No, I do not sell windows. {And the mortal to the story}

My kids do their best talking in the mini van. I learn all their stories and they do 'fun' things like quiz each other in Spanish and math. (Honestly, not sure how they are my offspring.)

Some mornings it is dinosaur puns. Mixed with World War One stories and reenactments with dramatic scenes.

They fight over what station to listen to. My teenager gets really teenage. 

The other day on the way to school Eli says, "Hey, I have a good idea. Let's have a silent ride. (insert dramatic pause) Or. I could tell stories. So..."

The teenager and I scream for the quiet ride. He starts telling stories. So then she tells a story. Which makes the 7 year old who gets left out of everything want to tell a story.

He starts his and I think I start to tune out to their chatter. I do my best thinking in the mini van.

Then I hear Lucas scream, "Guys, I am not done. I am not done. Wait. The mortal to the story is imaginate."

Now story time ends with each of them saying, "The mortal to the story is..."

.......

My lover and I both have first graders named Lucas. They have each claimed a new name when they are together which truly has helped keep track of them much easier.

Bobby and Evan were playing Simon Says in the mini van on the ride home. It was getting a bit chaotic, as 4 kids in a mini van can become.

Bobby says, "Evan, pause. I need a pause so I can process this in my head."

Pause. Process. Download. Integrate. 

Rinse and Repeat.

.......

I am sitting in the mini van waiting for the littles to get out of school. I go into my usual loop. 

Instagram. 
Facebook. 
Email.

I see an email from Hannah's Harvest. My first business name from 7 years ago. I sent myself an email? From back in time?

My head and heart had a moment of confusion and a bit of panic. Seems someone bought my old URL and the feed burner is still attached to my email. Never occurred to me that this could happen.

I am unable to get into feed burner to fix it. So I read my email. Apparently my Harvest is all about windows. Kinda boring. Not sure who Hannah is or how she has so much to say about windows.

Clearly, I love windows. My loft. My entire building floor to ceiling windows along brick walls.

I wonder how I could make it more interesting, seeing as how I am sending out these emails to everyone who had ever read my old blog.

My mind still racing, feeling a bit annoyed that I have to add this to the 'deal with' pile of lists.

I decide to release it. Kick myself for letting the URL go un-renewed. Move on.

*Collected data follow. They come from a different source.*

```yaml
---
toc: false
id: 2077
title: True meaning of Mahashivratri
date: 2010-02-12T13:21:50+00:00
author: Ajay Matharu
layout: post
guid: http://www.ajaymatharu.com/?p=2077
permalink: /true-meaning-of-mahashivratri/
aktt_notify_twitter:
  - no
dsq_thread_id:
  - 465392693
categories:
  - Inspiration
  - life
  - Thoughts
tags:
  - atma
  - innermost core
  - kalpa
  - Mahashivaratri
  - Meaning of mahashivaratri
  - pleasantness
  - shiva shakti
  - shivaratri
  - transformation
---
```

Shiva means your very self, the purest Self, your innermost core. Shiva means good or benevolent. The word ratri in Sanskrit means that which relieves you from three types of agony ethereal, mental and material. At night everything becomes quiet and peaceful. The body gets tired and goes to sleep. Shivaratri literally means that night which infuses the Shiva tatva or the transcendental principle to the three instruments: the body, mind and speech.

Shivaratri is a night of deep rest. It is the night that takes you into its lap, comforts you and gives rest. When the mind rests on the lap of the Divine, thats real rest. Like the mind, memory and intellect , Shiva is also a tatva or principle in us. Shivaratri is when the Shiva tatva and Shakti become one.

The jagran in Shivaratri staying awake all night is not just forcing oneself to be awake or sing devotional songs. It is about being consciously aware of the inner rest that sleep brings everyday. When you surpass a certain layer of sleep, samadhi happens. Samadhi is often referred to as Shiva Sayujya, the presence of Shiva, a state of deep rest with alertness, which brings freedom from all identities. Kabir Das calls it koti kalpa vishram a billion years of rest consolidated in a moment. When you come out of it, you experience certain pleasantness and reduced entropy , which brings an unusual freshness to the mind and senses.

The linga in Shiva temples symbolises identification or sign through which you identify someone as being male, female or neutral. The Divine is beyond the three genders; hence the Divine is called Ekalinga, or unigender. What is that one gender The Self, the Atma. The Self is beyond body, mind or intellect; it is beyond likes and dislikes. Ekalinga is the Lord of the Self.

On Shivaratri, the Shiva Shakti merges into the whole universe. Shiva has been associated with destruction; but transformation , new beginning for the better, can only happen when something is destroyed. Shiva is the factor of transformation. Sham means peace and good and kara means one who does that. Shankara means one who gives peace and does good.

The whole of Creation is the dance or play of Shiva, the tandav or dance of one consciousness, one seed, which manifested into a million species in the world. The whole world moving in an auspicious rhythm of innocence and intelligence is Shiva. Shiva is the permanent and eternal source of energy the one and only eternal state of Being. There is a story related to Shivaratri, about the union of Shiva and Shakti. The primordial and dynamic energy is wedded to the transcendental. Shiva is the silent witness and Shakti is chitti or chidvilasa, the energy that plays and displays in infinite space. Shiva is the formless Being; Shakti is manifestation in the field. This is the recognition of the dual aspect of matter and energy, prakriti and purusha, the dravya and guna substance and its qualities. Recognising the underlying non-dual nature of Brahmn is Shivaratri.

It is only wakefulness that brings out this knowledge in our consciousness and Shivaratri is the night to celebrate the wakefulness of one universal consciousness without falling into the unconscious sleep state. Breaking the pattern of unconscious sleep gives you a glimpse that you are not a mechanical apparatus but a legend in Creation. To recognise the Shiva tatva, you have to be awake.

Messages float in telling me about the window emails. I want a cup of tea with a side of a nap.

.......

The brake pads seem to be going, again, in the mini van. I remember the day I bought that car, the 2003 van of my dreams, 6 years ago. I had two car seats and a booster and an enormous dalmatian all inside a Volvo station wagon (my favorite car ever). I never thought I would drive anything other than a Volvo but my family was growing and buckling those seat belts was becoming impossible.

We didn't have the money but we found a way. All of a sudden I could breathe. I had space. The thing I craved most.

I love driving and feeling like I am up high. The van is where I process. Download. It is where I pause.

My first videos for my programs were made in the mini van while Lucas slept. I would go through the Starbucks drive-thru. Park. Connect to their wifi and work as he napped. I propped up my computer on the steering wheel and turned on my webcam and would chatter away.

Now my growing family, all 7 of us and a hamster and 2 giant stuffed bears all fit inside this van.

My gratitude for it runs deep. Memories of all the flat tires, almost running out of gas, driving gold fish buckled into the passenger seat, the grass seed that spilled all over the front seats and I swear started growing and the coffee stains everywhere. (Fertilizer?)

This last year has tested me in ways I didn't see coming. Now as finances are tight I am praying it will hold me for one more year while I recover from the financial hits of divorce. I am asking it to take me through my next transition as I move into a new space. 

A new home. All the downloads. The stories. The laughter. The puns.

So many mortals.

Imaginate. 
Pause. Process. 
Release. Love. 
Feel the gratitude.

And. I don't sell windows. If you are getting emails from Hannah's Harvest, go ahead and unsubscribe.